Bangli – Personel Koramil 1626-03/Tembuku bersama Pemerintah Kecamatan Tembuku dan Polsek Tembuku, berkolaborasi dengan Perum Bulog, melaksanakan kegiatan Gerakan Pangan Murah (GPM) Beras SPHP secara serentak. Kegiatan dipusatkan di Pasar Metra, Desa Yangapi, Kecamatan Tembuku, Kabupaten Bangli, pada Sabtu (30/8/2025).
Gerakan pangan murah ini bertujuan untuk membantu masyarakat memperoleh beras dengan harga terjangkau serta menjaga stabilitas pangan di wilayah.
Hadir dalam kegiatan tersebut antara lain Camat Tembuku, Danramil 1626-03/Tembuku, Kapolsek Tembuku, Waka Polsek Tembuku, Kasi Trantib Kecamatan Tembuku, Kanit Reskrim Polsek Tembuku, Perbekel Desa Yangapi, anggota Koramil dan Polsek Tembuku, tokoh adat Metra, serta masyarakat setempat.
Danramil 1626-03/Tembuku, Kapten Inf I Komang Gita, menyampaikan bahwa kegiatan ini merupakan bentuk nyata kepedulian TNI, Polri, dan Pemerintah Daerah dalam mendukung masyarakat. “Melalui sinergi Tiga Pilar bersama Bulog, kami berharap program pangan murah ini dapat meringankan beban masyarakat, khususnya dalam memenuhi kebutuhan beras sehari-hari,” ungkapnya.
Ia menambahkan, antusiasme masyarakat terlihat sangat tinggi, terbukti dari stok beras SPHP yang langsung habis diserbu warga.

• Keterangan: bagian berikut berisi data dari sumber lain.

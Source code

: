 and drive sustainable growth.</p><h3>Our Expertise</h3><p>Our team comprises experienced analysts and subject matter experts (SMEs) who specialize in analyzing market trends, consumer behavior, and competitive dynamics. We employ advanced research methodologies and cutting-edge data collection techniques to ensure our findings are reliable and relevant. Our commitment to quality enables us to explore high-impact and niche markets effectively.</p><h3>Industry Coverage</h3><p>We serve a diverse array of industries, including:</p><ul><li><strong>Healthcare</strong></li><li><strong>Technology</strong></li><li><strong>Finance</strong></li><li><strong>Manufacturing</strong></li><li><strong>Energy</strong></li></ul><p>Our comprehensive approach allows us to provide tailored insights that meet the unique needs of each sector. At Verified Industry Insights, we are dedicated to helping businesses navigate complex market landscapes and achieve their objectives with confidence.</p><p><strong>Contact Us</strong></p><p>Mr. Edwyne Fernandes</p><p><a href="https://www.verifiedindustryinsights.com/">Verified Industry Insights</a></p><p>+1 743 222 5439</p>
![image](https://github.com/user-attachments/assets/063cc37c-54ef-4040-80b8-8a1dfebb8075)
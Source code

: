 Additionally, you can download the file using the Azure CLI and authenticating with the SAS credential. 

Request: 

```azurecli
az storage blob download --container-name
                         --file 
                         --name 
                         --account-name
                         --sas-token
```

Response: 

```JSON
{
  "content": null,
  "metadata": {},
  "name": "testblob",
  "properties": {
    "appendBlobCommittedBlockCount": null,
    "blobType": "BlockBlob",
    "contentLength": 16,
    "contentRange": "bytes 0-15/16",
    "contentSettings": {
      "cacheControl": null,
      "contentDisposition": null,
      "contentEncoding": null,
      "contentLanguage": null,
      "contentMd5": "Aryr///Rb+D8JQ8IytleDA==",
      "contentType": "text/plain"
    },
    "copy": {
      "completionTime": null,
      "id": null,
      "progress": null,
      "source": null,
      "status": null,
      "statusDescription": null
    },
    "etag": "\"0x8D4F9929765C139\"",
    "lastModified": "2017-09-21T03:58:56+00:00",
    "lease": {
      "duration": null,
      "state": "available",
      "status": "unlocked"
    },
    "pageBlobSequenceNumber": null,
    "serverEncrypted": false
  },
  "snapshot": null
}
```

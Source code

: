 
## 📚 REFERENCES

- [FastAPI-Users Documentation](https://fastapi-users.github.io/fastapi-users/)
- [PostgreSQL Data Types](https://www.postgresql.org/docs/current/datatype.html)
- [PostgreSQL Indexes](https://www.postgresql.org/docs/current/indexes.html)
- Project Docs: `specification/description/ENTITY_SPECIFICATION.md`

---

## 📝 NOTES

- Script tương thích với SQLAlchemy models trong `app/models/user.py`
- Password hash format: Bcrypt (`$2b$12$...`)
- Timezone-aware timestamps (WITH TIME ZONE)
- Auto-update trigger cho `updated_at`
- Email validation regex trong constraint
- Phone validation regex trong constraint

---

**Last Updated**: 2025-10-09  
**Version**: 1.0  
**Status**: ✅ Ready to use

Sementara itu, Komandan Kodim 1626/Bangli, Letkol Arm I Gede Arya Girinatha Utama, di tempat terpisah menyampaikan apresiasinya atas sinergi Tiga Pilar di wilayah Tembuku. “Program pangan murah ini sejalan dengan upaya TNI dalam mendukung ketahanan pangan nasional serta menjaga stabilitas harga di tengah masyarakat. Kami berharap kegiatan ini dapat terus berlanjut dan menjangkau seluruh lapisan masyarakat,” tegas Dandim. (Pendim 1626/Bangli)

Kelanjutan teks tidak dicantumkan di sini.